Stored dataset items
========

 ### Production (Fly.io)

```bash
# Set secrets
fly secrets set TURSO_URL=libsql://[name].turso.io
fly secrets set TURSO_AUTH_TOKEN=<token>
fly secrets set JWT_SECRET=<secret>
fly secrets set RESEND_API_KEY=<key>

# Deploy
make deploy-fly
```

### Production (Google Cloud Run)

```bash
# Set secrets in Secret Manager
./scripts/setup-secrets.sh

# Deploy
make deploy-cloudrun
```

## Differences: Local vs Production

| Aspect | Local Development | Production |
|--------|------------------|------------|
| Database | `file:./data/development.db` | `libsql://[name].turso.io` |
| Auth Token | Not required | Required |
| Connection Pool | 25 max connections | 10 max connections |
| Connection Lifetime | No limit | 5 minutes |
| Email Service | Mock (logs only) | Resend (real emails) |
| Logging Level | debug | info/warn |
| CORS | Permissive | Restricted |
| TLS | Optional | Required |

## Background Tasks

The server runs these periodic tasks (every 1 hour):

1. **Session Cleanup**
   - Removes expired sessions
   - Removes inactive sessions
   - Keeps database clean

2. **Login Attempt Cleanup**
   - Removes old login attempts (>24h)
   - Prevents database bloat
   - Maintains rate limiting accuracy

========

**About this exercise**
Among the entries above, some lines may hold the string "libsql". State how many, and give nothing but the number.

**Result of the task**
2